The electrocatalytic properties of polymerized neutral red film modified electrodes

Abstract

Polymerization from neutral red can be performed in acidic and weakly basic aqueous solution and two types of stable and electrochemically active films can be produced. The film can be produced on glassy carbon, platinum, gold, and transparent semiconductor tin oxide electrodes. A two-layer modified electrode containing organic and inorganic films can also be prepared via poly(neutral red) and cobalt hexacyanoferrate films; the cobalt(II) hexacyanoferrate film is electrocatalytically active for the oxidation of NADH in 0.1 M RbNO 3 aqueous solution and the electrocatalytic oxidation current develops from the anodic peak of the redox couple. The electrocatalytic reduction of BrO 3 − and IO 3 − directly by poly(neutral red) in a strong acidic aqueous solution shows that the electrocatalytic reduction activity is obviously pH dependent in a pH range from 1.0 to 4.0. The iodic electrocatalytic oxidation current appears when I − is produced from the electrocatalytic reduction of IO 3 − by poly(neutral red).
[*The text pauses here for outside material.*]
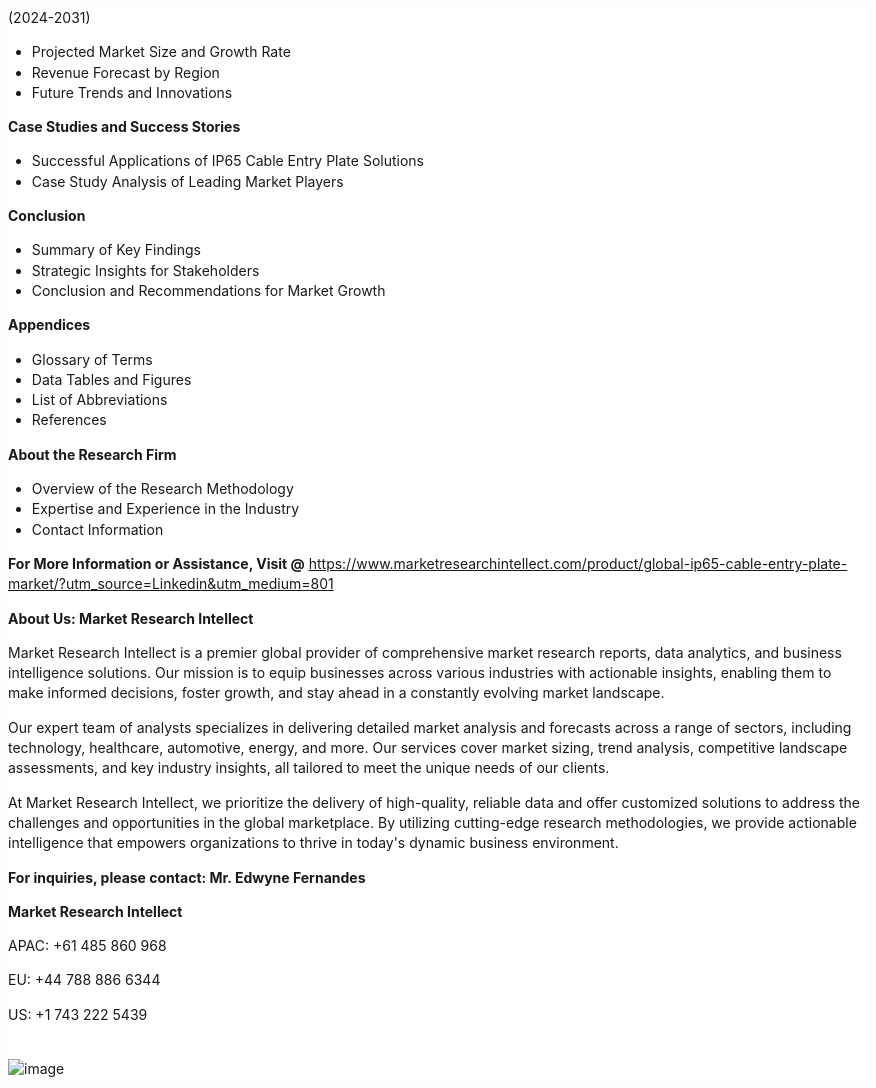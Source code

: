 (2024-2031)</strong></p><ul><li>Projected Market Size and Growth Rate</li><li>Revenue Forecast by Region</li><li>Future Trends and Innovations</li></ul><p><strong>Case Studies and Success Stories</strong></p><ul><li>Successful Applications of IP65 Cable Entry Plate Solutions</li><li>Case Study Analysis of Leading Market Players</li></ul><p><strong>Conclusion</strong></p><ul><li>Summary of Key Findings</li><li>Strategic Insights for Stakeholders</li><li>Conclusion and Recommendations for Market Growth</li></ul><p><strong>Appendices</strong></p><ul><li>Glossary of Terms</li><li>Data Tables and Figures</li><li>List of Abbreviations</li><li>References</li></ul><p><strong>About the Research Firm</strong></p><ul><li>Overview of the Research Methodology</li><li>Expertise and Experience in the Industry</li><li>Contact Information</li></ul></div><div class="article-main__content" data-test-id="publishing-text-block"><p><span class="font-[700]"><strong>For More Information or Assistance, Visit @</strong>&nbsp;<a href="https://www.marketresearchintellect.com/product/global-ip65-cable-entry-plate-market/?utm_source=Linkedin&utm_medium=801">https://www.marketresearchintellect.com/product/global-ip65-cable-entry-plate-market/?utm_source=Linkedin&utm_medium=801</a></span></p><p><strong>About Us: Market Research Intellect</strong></p><p>Market Research Intellect is a premier global provider of comprehensive market research reports, data analytics, and business intelligence solutions. Our mission is to equip businesses across various industries with actionable insights, enabling them to make informed decisions, foster growth, and stay ahead in a constantly evolving market landscape.</p><p>Our expert team of analysts specializes in delivering detailed market analysis and forecasts across a range of sectors, including technology, healthcare, automotive, energy, and more. Our services cover market sizing, trend analysis, competitive landscape assessments, and key industry insights, all tailored to meet the unique needs of our clients.</p><p>At Market Research Intellect, we prioritize the delivery of high-quality, reliable data and offer customized solutions to address the challenges and opportunities in the global marketplace. By utilizing cutting-edge research methodologies, we provide actionable intelligence that empowers organizations to thrive in today's dynamic business environment.</p><p><strong>For inquiries, please contact: Mr. Edwyne Fernandes</strong></p><p><strong>Market Research Intellect</strong></p><p>APAC: +61 485 860 968</p><p>EU: +44 788 886 6344</p><p>US: +1 743 222 5439</p></div><div class="article-main__content" data-test-id="publishing-text-block">&nbsp;</div>
![image](https://github.com/user-attachments/assets/99b1ff3d-4492-4b93-a13d-d70e589e4ad6)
The catalytic decomposition of H 2O 2 into H 2O and O 2 by I − can be initiated via the electrocatalytic reduction of IO 3 −. The electrocatalytic reaction was also performed using the rotating ring-disk electrode method. The polymer film also shows activity towards the electrocatalytic reduction of oxygen and nitrite in aqueous solution. The electrochemical quartz crystal microbalance technique and cyclic voltammetry were used to study the in situ growth of poly(neutral red) film. The polymer films were obtained and transferred to various solutions between pH 0.5 and 14. The formal potential plotted against pH has a slope −66 mV/pH.